* **Provided information**:

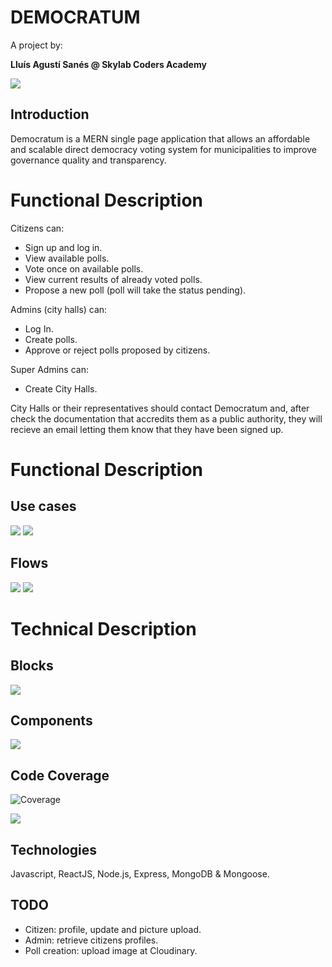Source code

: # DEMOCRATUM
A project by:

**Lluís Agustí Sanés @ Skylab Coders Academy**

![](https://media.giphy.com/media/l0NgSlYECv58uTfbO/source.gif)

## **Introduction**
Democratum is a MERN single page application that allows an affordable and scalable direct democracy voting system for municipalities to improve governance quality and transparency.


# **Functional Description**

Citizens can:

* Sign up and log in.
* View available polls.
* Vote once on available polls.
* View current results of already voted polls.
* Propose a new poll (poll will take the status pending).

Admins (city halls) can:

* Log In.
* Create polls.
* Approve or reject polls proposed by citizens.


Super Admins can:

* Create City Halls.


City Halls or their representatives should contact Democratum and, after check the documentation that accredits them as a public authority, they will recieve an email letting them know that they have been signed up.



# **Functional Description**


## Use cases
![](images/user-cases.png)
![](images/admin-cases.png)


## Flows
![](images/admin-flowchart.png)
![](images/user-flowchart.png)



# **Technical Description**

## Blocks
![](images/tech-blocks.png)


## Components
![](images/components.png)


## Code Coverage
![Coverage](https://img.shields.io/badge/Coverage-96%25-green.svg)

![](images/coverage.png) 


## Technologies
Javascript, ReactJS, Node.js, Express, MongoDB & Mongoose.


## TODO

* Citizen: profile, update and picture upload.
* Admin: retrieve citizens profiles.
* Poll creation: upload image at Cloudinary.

---

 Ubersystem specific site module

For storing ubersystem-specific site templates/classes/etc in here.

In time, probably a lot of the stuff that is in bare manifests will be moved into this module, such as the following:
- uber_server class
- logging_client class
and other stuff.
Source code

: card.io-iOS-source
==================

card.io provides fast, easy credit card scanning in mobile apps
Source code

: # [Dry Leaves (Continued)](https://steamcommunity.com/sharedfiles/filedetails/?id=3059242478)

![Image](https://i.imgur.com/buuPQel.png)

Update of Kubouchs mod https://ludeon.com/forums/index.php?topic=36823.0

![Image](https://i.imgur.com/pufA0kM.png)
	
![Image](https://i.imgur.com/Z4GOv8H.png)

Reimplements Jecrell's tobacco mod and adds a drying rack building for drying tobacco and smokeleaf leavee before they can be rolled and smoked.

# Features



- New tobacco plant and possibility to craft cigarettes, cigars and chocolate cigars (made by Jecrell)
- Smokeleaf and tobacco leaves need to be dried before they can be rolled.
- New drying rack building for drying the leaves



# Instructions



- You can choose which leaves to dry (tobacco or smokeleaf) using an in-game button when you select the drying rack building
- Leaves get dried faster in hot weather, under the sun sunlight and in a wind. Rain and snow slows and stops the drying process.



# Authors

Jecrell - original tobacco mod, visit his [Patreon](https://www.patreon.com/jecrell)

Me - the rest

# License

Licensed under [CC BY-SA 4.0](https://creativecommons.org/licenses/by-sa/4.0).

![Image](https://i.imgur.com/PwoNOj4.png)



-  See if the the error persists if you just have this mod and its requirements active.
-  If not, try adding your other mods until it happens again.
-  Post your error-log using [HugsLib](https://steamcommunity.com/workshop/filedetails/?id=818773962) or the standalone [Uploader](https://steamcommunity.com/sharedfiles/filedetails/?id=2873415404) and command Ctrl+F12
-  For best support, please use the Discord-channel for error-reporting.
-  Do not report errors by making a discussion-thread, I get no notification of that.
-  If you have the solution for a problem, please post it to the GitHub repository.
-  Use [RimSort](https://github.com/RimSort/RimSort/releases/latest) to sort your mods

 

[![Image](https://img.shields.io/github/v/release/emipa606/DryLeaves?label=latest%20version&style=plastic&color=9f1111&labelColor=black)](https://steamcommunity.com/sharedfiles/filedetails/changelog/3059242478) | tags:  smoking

* **What is expected**:
Everything above from the line containing "View available polls." down to the line containing "# **Technical Description**" is to be transcribed exactly, with both of those lines included and nothing else added.

* **Output of the exercise**:
* View available polls.
* Vote once on available polls.
* View current results of already voted polls.
* Propose a new poll (poll will take the status pending).

Admins (city halls) can:

* Log In.
* Create polls.
* Approve or reject polls proposed by citizens.


Super Admins can:

* Create City Halls.


City Halls or their representatives should contact Democratum and, after check the documentation that accredits them as a public authority, they will recieve an email letting them know that they have been signed up.



# **Functional Description**


## Use cases
![](images/user-cases.png)
![](images/admin-cases.png)


## Flows
![](images/admin-flowchart.png)
![](images/user-flowchart.png)



# **Technical Description**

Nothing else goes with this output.